Fig. 1 Average temperature and HDD in Sweden over a 30-year period

After these enouraging findings we might wonder if we could go one step further and look at the correlation between the annual data. Thus, we take the annual average temperature and relate it to the number of HDDs per year. As the resolution gets coarser we might expect a weakening of the relationship.
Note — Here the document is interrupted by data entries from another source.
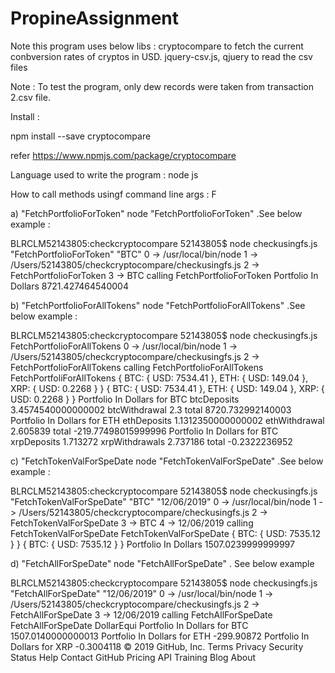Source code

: # PropineAssignment

Note this program uses below libs :
cryptocompare to fetch the current conbversion rates of cryptos in USD.
jquery-csv.js, qjuery to read the csv files

Note : To test the program, only dew records were taken from transaction 2.csv file.

Install  :

npm install --save cryptocompare

refer https://www.npmjs.com/package/cryptocompare


Language used to write the program : node js

How to call methods usingf command line args : F
  
 
a) "FetchPortfolioForToken"  node <filename> "FetchPortfolioForToken" <crypto> .See below example :
  
BLRCLM52143805:checkcryptocompare 52143805$ node checkusingfs.js "FetchPortfolioForToken" "BTC"
0 -> /usr/local/bin/node
1 -> /Users/52143805/checkcryptocompare/checkusingfs.js
2 -> FetchPortfolioForToken
3 -> BTC
calling FetchPortfolioForToken
Portfolio In Dollars 8721.427464540004

b) "FetchPortfolioForAllTokens" node <filename> "FetchPortfolioForAllTokens" .See below example :

BLRCLM52143805:checkcryptocompare 52143805$ node checkusingfs.js FetchPortfolioForAllTokens
0 -> /usr/local/bin/node
1 -> /Users/52143805/checkcryptocompare/checkusingfs.js
2 -> FetchPortfolioForAllTokens
calling FetchPortfolioForAllTokens
FetchPortfoliForAllTokens
{ BTC: { USD: 7534.41 }, ETH: { USD: 149.04 }, XRP: { USD: 0.2268 } }
{ BTC: { USD: 7534.41 }, ETH: { USD: 149.04 }, XRP: { USD: 0.2268 } }
Portfolio In Dollars for BTC  btcDeposits 3.4574540000000002 btcWithdrawal 2.3 total 8720.732992140003
Portfolio In Dollars for ETH  ethDeposits 1.1312350000000002 ethWithdrawal 2.605839 total -219.77498015999996
Portfolio In Dollars for BTC  xrpDeposits 1.713272 xrpWithdrawals 2.737186 total -0.2322236952

c) "FetchTokenValForSpeDate  node <filename> "FetchTokenValForSpeDate" <crypto> <date> .See below example :

BLRCLM52143805:checkcryptocompare 52143805$ node checkusingfs.js "FetchTokenValForSpeDate" "BTC" "12/06/2019"
0 -> /usr/local/bin/node
1 -> /Users/52143805/checkcryptocompare/checkusingfs.js
2 -> FetchTokenValForSpeDate
3 -> BTC
4 -> 12/06/2019
calling FetchTokenValForSpeDate
FetchTokenValForSpeDate
{ BTC: { USD: 7535.12 } }
{ BTC: { USD: 7535.12 } }
Portfolio In Dollars 1507.0239999999997

d) "FetchAllForSpeDate"    node <filename> "FetchAllForSpeDate" <date> . See below example

BLRCLM52143805:checkcryptocompare 52143805$ node checkusingfs.js "FetchAllForSpeDate" "12/06/2019"
0 -> /usr/local/bin/node
1 -> /Users/52143805/checkcryptocompare/checkusingfs.js
2 -> FetchAllForSpeDate
3 -> 12/06/2019
calling FetchAllForSpeDate
FetchAllForSpeDate
DollarEqui
Portfolio In Dollars for BTC 1507.0140000000013
Portfolio In Dollars for ETH -299.90872
Portfolio In Dollars for XRP -0.3004118
© 2019 GitHub, Inc.
Terms
Privacy
Security
Status
Help
Contact GitHub
Pricing
API
Training
Blog
About
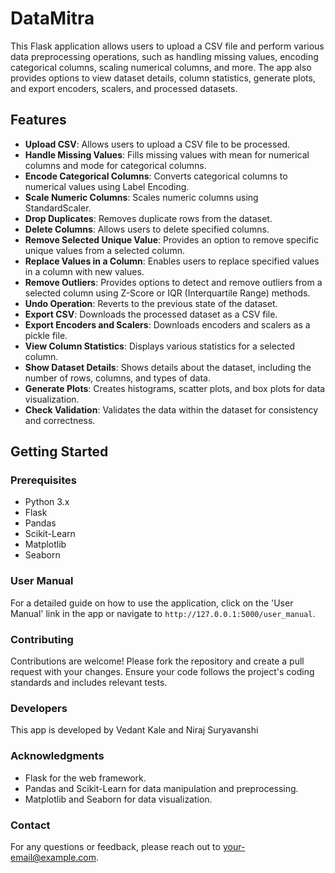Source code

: # DataMitra

This Flask application allows users to upload a CSV file and perform various data preprocessing operations, such as handling missing values, encoding categorical columns, scaling numerical columns, and more. The app also provides options to view dataset details, column statistics, generate plots, and export encoders, scalers, and processed datasets.

## Features

- **Upload CSV**: Allows users to upload a CSV file to be processed.
- **Handle Missing Values**: Fills missing values with mean for numerical columns and mode for categorical columns.
- **Encode Categorical Columns**: Converts categorical columns to numerical values using Label Encoding.
- **Scale Numeric Columns**: Scales numeric columns using StandardScaler.
- **Drop Duplicates**: Removes duplicate rows from the dataset.
- **Delete Columns**: Allows users to delete specified columns.
- **Remove Selected Unique Value**: Provides an option to remove specific unique values from a selected column.
- **Replace Values in a Column**: Enables users to replace specified values in a column with new values.
- **Remove Outliers**: Provides options to detect and remove outliers from a selected column using Z-Score or IQR (Interquartile Range) methods.
- **Undo Operation**: Reverts to the previous state of the dataset.
- **Export CSV**: Downloads the processed dataset as a CSV file.
- **Export Encoders and Scalers**: Downloads encoders and scalers as a pickle file.
- **View Column Statistics**: Displays various statistics for a selected column.
- **Show Dataset Details**: Shows details about the dataset, including the number of rows, columns, and types of data.
- **Generate Plots**: Creates histograms, scatter plots, and box plots for data visualization.
- **Check Validation**: Validates the data within the dataset for consistency and correctness.

## Getting Started

### Prerequisites

- Python 3.x
- Flask
- Pandas
- Scikit-Learn
- Matplotlib
- Seaborn

### User Manual

For a detailed guide on how to use the application, click on the 'User Manual' link in the app or navigate to `http://127.0.0.1:5000/user_manual`.

### Contributing

Contributions are welcome! Please fork the repository and create a pull request with your changes. Ensure your code follows the project's coding standards and includes relevant tests.

### Developers

This app is developed by Vedant Kale and Niraj Suryavanshi

### Acknowledgments

- Flask for the web framework.
- Pandas and Scikit-Learn for data manipulation and preprocessing.
- Matplotlib and Seaborn for data visualization.

### Contact

For any questions or feedback, please reach out to [your-email@example.com](mailto:vedant.kale22@pccoepune.org).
However, the results are once again quite stimulating since at annual level the relationship between the two sets of parameters does not seem to loosen.  This is demonstrated in Fig. 2.

Fig. 2 Annual average temperature and HDD, 2003-2011

There is a nice negative correlation between the mean outside temperature and the number of HDDs, similar to the one we have seen for the monthly data.

A numerical analysis of our findings leads to the conclusion that, on a monthly basis, one degree of temperature difference (T,in – T,out) in centigrade corresponds to 30.5 HDD. Thus, if the monthly average temperature drops by 1 °C the number of HDD increases by 30.5. As a consequence, the number of HDDs may be directly calculated from the mean temperatures. Needless to say, that this is in perfect agreement with our own expectations.

# Heating Demand and HDD

Heating degree days (HDDs) are supposed to serve as an indicator for heating demand. At first glance, everything seems obvious. HDDs are a smart combination of the temperature difference between the interior of a dwelling and the outside temperature and the number of days where the difference is valid. (See one of our previous articles for technical details).

In an earlier posting we investigated the link between HDD and gross energy consumption. Then the findings were not as convincing as one might expect. An increase in HDD does not necessarily mean that consumption is rising in the same way. On the contrary, in some cases the two parameters might even go in opposite directions.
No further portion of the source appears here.